**Problem description:** Once you have read the data below, print all of it exactly.

**Study material:**
=====
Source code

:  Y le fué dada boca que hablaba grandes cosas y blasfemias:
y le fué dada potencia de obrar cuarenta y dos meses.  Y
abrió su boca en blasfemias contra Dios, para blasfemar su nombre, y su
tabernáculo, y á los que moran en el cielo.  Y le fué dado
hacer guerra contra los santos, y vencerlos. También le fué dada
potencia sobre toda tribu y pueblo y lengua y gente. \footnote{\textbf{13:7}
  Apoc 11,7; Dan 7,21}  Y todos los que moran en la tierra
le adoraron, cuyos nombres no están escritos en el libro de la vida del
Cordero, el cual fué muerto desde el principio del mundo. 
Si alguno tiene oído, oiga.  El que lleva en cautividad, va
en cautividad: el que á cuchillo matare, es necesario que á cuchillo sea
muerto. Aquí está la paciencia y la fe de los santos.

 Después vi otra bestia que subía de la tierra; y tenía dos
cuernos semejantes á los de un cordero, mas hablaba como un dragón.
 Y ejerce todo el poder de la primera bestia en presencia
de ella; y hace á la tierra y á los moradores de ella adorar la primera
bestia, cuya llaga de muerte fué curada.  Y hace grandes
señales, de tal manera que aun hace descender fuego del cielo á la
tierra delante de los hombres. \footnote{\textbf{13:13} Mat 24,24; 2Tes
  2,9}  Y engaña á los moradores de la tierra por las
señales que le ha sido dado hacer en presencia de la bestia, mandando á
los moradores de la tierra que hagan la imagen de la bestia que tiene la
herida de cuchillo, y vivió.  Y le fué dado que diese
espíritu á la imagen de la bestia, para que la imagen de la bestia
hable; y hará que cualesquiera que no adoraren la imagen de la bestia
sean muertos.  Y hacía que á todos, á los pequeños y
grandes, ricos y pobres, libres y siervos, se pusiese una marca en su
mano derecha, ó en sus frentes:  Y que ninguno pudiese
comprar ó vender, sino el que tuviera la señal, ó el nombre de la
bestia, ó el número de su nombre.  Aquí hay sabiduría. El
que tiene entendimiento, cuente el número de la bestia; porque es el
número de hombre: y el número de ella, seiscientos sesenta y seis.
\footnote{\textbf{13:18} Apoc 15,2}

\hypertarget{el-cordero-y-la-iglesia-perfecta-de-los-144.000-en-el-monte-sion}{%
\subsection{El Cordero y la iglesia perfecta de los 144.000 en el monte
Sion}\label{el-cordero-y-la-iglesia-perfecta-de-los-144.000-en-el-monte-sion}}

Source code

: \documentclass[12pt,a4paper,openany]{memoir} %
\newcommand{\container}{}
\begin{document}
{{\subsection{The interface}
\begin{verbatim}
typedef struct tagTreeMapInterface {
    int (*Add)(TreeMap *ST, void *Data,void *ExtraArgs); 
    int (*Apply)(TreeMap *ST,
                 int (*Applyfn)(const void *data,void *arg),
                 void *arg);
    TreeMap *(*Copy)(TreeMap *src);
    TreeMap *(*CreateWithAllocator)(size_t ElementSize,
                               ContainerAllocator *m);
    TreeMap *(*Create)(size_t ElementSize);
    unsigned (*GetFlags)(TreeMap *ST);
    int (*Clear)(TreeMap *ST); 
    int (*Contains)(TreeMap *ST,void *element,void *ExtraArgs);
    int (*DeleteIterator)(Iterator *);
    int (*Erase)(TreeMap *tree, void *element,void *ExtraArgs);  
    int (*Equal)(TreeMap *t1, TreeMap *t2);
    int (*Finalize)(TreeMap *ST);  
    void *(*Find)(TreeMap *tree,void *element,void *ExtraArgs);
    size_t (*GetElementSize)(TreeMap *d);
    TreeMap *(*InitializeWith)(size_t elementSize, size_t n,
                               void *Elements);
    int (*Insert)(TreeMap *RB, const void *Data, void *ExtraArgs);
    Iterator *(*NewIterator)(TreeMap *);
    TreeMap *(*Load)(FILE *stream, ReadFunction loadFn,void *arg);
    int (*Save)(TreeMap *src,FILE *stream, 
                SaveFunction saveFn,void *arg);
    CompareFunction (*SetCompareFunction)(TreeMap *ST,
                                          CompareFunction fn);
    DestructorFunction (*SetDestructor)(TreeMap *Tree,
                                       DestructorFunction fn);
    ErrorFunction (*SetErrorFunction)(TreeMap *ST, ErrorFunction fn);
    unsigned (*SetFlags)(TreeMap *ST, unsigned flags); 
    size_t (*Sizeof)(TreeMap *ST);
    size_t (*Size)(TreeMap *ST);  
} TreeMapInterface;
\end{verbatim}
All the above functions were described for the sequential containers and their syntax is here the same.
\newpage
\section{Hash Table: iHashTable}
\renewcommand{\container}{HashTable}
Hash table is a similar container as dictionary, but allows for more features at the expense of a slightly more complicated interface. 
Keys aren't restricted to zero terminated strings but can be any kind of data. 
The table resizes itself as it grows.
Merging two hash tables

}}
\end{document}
=====
**Solution for this task:**
Source code

:  Y le fué dada boca que hablaba grandes cosas y blasfemias:
y le fué dada potencia de obrar cuarenta y dos meses.  Y
abrió su boca en blasfemias contra Dios, para blasfemar su nombre, y su
tabernáculo, y á los que moran en el cielo.  Y le fué dado
hacer guerra contra los santos, y vencerlos. También le fué dada
potencia sobre toda tribu y pueblo y lengua y gente. \footnote{\textbf{13:7}
  Apoc 11,7; Dan 7,21}  Y todos los que moran en la tierra
le adoraron, cuyos nombres no están escritos en el libro de la vida del
Cordero, el cual fué muerto desde el principio del mundo. 
Si alguno tiene oído, oiga.  El que lleva en cautividad, va
en cautividad: el que á cuchillo matare, es necesario que á cuchillo sea
muerto. Aquí está la paciencia y la fe de los santos.

 Después vi otra bestia que subía de la tierra; y tenía dos
cuernos semejantes á los de un cordero, mas hablaba como un dragón.
 Y ejerce todo el poder de la primera bestia en presencia
de ella; y hace á la tierra y á los moradores de ella adorar la primera
bestia, cuya llaga de muerte fué curada.  Y hace grandes
señales, de tal manera que aun hace descender fuego del cielo á la
tierra delante de los hombres. \footnote{\textbf{13:13} Mat 24,24; 2Tes
  2,9}  Y engaña á los moradores de la tierra por las
señales que le ha sido dado hacer en presencia de la bestia, mandando á
los moradores de la tierra que hagan la imagen de la bestia que tiene la
herida de cuchillo, y vivió.  Y le fué dado que diese
espíritu á la imagen de la bestia, para que la imagen de la bestia
hable; y hará que cualesquiera que no adoraren la imagen de la bestia
sean muertos.  Y hacía que á todos, á los pequeños y
grandes, ricos y pobres, libres y siervos, se pusiese una marca en su
mano derecha, ó en sus frentes:  Y que ninguno pudiese
comprar ó vender, sino el que tuviera la señal, ó el nombre de la
bestia, ó el número de su nombre.  Aquí hay sabiduría. El
que tiene entendimiento, cuente el número de la bestia; porque es el
número de hombre: y el número de ella, seiscientos sesenta y seis.
\footnote{\textbf{13:18} Apoc 15,2}

\hypertarget{el-cordero-y-la-iglesia-perfecta-de-los-144.000-en-el-monte-sion}{%
\subsection{El Cordero y la iglesia perfecta de los 144.000 en el monte
Sion}\label{el-cordero-y-la-iglesia-perfecta-de-los-144.000-en-el-monte-sion}}

Source code

: \documentclass[12pt,a4paper,openany]{memoir} %
\newcommand{\container}{}
\begin{document}
{{\subsection{The interface}
\begin{verbatim}
typedef struct tagTreeMapInterface {
    int (*Add)(TreeMap *ST, void *Data,void *ExtraArgs); 
    int (*Apply)(TreeMap *ST,
                 int (*Applyfn)(const void *data,void *arg),
                 void *arg);
    TreeMap *(*Copy)(TreeMap *src);
    TreeMap *(*CreateWithAllocator)(size_t ElementSize,
                               ContainerAllocator *m);
    TreeMap *(*Create)(size_t ElementSize);
    unsigned (*GetFlags)(TreeMap *ST);
    int (*Clear)(TreeMap *ST); 
    int (*Contains)(TreeMap *ST,void *element,void *ExtraArgs);
    int (*DeleteIterator)(Iterator *);
    int (*Erase)(TreeMap *tree, void *element,void *ExtraArgs);  
    int (*Equal)(TreeMap *t1, TreeMap *t2);
    int (*Finalize)(TreeMap *ST);  
    void *(*Find)(TreeMap *tree,void *element,void *ExtraArgs);
    size_t (*GetElementSize)(TreeMap *d);
    TreeMap *(*InitializeWith)(size_t elementSize, size_t n,
                               void *Elements);
    int (*Insert)(TreeMap *RB, const void *Data, void *ExtraArgs);
    Iterator *(*NewIterator)(TreeMap *);
    TreeMap *(*Load)(FILE *stream, ReadFunction loadFn,void *arg);
    int (*Save)(TreeMap *src,FILE *stream, 
                SaveFunction saveFn,void *arg);
    CompareFunction (*SetCompareFunction)(TreeMap *ST,
                                          CompareFunction fn);
    DestructorFunction (*SetDestructor)(TreeMap *Tree,
                                       DestructorFunction fn);
    ErrorFunction (*SetErrorFunction)(TreeMap *ST, ErrorFunction fn);
    unsigned (*SetFlags)(TreeMap *ST, unsigned flags); 
    size_t (*Sizeof)(TreeMap *ST);
    size_t (*Size)(TreeMap *ST);  
} TreeMapInterface;
\end{verbatim}
All the above functions were described for the sequential containers and their syntax is here the same.
\newpage
\section{Hash Table: iHashTable}
\renewcommand{\container}{HashTable}
Hash table is a similar container as dictionary, but allows for more features at the expense of a slightly more complicated interface. 
Keys aren't restricted to zero terminated strings but can be any kind of data. 
The table resizes itself as it grows.
Merging two hash tables

}}
\end{document}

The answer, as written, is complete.